Saif al-Islam Qaddafi, at 39 the oldest of seven children of Moammar and Safiya Qaddafi, had long drawn Western favor in by touting himself as a liberalizing reformer in the autocratic regime but then staunchly backed his father in his brutal crackdown on rebels in the regime's final days.

He had gone underground after Tripoli fell to revolutionary forces and issued audio recordings to try to rally support for his father.

His capture just over a month after his father was killed leaves only former intelligence chief Abdullah al-Senoussi wanted by the ICC, which indicted the three men for in June for unleashing a campaign of murder and torture to suppress the uprising against the Qaddafi regime that broke out in mid-February.

"This is the day of victory, this is the day of liberation, finally the son of the tyrant has been captured," said Mohammed Ali, an engineer, as he celebrated on Tripoli's Martyrs' Square. "Now we are free, now we are free, God is Great."

Libyan state TV posted a photograph purportedly of Saif al-Islam in custody. He is sitting by a bed and holding up three bandaged fingers as a guard looks on, although it could not independently be confirmed where or when the picture was taken or how he was injured.

The murky circumstances surrounding the deaths of Qaddafi and another son Muatassim, and the decision to lay their bodies out for public viewing drew widespread criticism and raised questions about the commitment of Libya's new rulers to respecting human rights.

Marek Marczynski of Amnesty International urged the governing National Transitional Council to transfer Saif al-Islam to the ICC base in the Netherlands as soon as possible.

"The ICC has an arrest warrant out for him and that is the correct thing to do. He must be brought before a judge as soon as possible," he said. "It matters for the victims. What they need to see is true justice. They need to know the truth about what happened."

Interim Justice Minister Mohammed al-Alagi told The Associated Press that Saif al-Islam was detained deep in Libya's desert Friday night by revolutionary forces from the mountain town of Zintan who had been tracking him for days.

Saif al-Islam was being held in Zintan but would be transported to Tripoli soon, according to al-Alagi.

A spokesman for the Zintan brigades, Bashir al-Tlayeb, who first announced the capture at a press conference in Tripoli, said the NTC, which took over governing the country after Qaddafi was ousted, would decide where Saif al-Islam would be tried.

"Saif al-Islam was caught with two aides who were trying to smuggle him into Niger," al-Tlayeb said, adding that he had no information about al-Senoussi's whereabouts.

The justice minister, however, said Saif al-Islam was captured closer to the Algerian border and the convoy's destination was not known.

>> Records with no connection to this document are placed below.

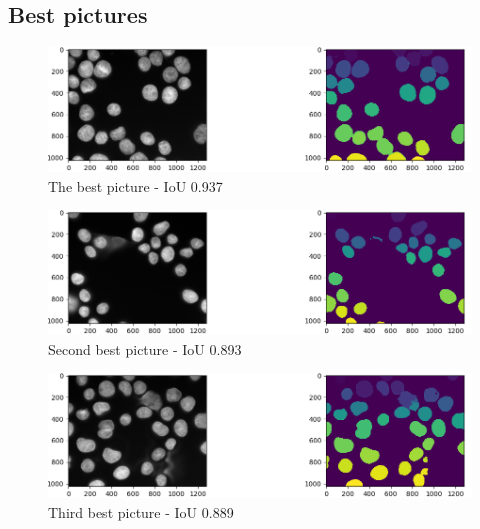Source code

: \documentclass{article}
\begin{document}
\subsection{Best pictures}
\begin{figure}[H]
\centering
\includegraphics[width=\textwidth]{figures/1_best.png}
\caption{The best picture - IoU 0.937}
\end{figure}

\begin{figure}[H]
\centering
\includegraphics[width=\textwidth]{figures/2_best.png}
\caption{Second best picture - IoU 0.893}
\end{figure}


\begin{figure}[H]
\centering
\includegraphics[width=\textwidth]{figures/3_best.png}
\caption{Third best picture - IoU 0.889}
\end{figure}
\end{document}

The White House said it was aware of the reports but had no immediate comment.

The International Criminal Court had earlier said that it was in indirect negotiations with a son of the late Libyan leader Moammar Qaddafi about his possible surrender for trial.

ICC prosecutor Ocampo said jurisdiction should not be hard to determine.

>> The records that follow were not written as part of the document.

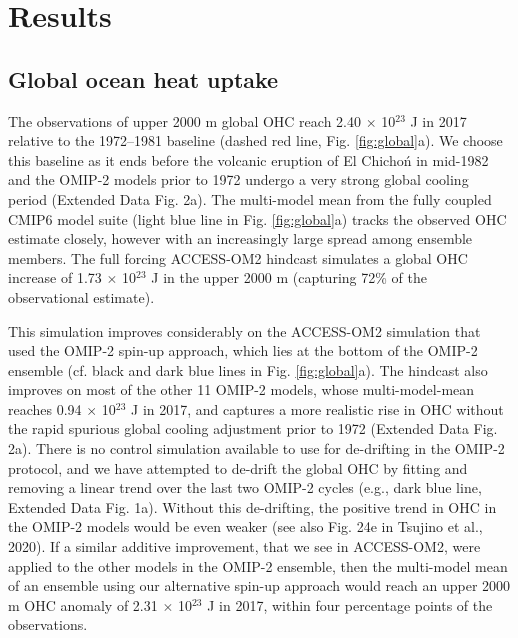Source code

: \documentclass{nature}
\begin{document}
	\section*{Results}
	\subsection{Global ocean heat uptake}
	The observations of upper 2000 m global OHC\cite{levitus2012global} reach 2.40 $\times$ 10$^{23}$ J in 2017 relative to the 1972--1981 baseline (dashed red line, Fig. \ref{fig:global}a). We choose this baseline as it ends before the volcanic eruption of El Chicho\'n in mid-1982 and the OMIP-2 models prior to 1972 undergo a very strong global cooling period (Extended Data Fig. 2a). The multi-model mean from the fully coupled CMIP6 model suite (light blue line in Fig. \ref{fig:global}a) tracks the observed OHC estimate closely, however with an increasingly large spread among ensemble members. The full forcing ACCESS-OM2 hindcast simulates a global OHC increase of 1.73 $\times$ 10$^{23}$ J in the upper 2000 m (capturing 72\% of the observational estimate). 
	
	This simulation improves considerably on the ACCESS-OM2 simulation that used the OMIP-2 spin-up approach, which lies at the bottom of the OMIP-2 ensemble (cf. black and dark blue lines in Fig. \ref{fig:global}a). The hindcast also improves on most of the other 11 OMIP-2 models\cite{tsujino2020omip}, whose multi-model-mean reaches 0.94 $\times$ 10$^{23}$ J in 2017, and captures a more realistic rise in OHC without the rapid spurious global cooling adjustment prior to 1972 (Extended Data Fig. 2a). There is no control simulation available to use for de-drifting in the OMIP-2 protocol, and we have attempted to de-drift the global OHC by fitting and removing a linear trend over the last two OMIP-2 cycles (e.g., dark blue line, Extended Data Fig. 1a). Without this de-drifting, the positive trend in OHC in the OMIP-2 models would be even weaker (see also Fig. 24e in Tsujino et al., 2020\cite{tsujino2020omip}). If a similar additive improvement, that we see in ACCESS-OM2, were applied to the other models in the OMIP-2 ensemble, then the multi-model mean of an ensemble using our alternative spin-up approach would reach an upper 2000 m OHC anomaly of 2.31 $\times$ 10$^{23}$ J in 2017, within four percentage points of the observations\cite{levitus2012global}.
	
\end{document}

"The rules are, primacy for the national authorities, depending on if they have a case," he said.

But he added that judges at the ICC would have to formally approve a transfer of venue, under international law.

Libya's Information Minister Mahmoud Shammam said the NTC had not taken an official position yet, but in his personal view, Saif al-Islam "is an outlaw and should be tried in front of the Libyan Court, by Libyan people and by Libyan justice."

The international community said the treatment of Saif al-Islam would be an important test for the role of rule of law in post-Qaddafi and key to reconciliation efforts, regardless of where he is tried.

"The Libyan authorities should now ensure that Saif al-Islam is brought to justice in accordance with the principles of due process and in full cooperation with the International Criminal Court," the European Union said in a statement.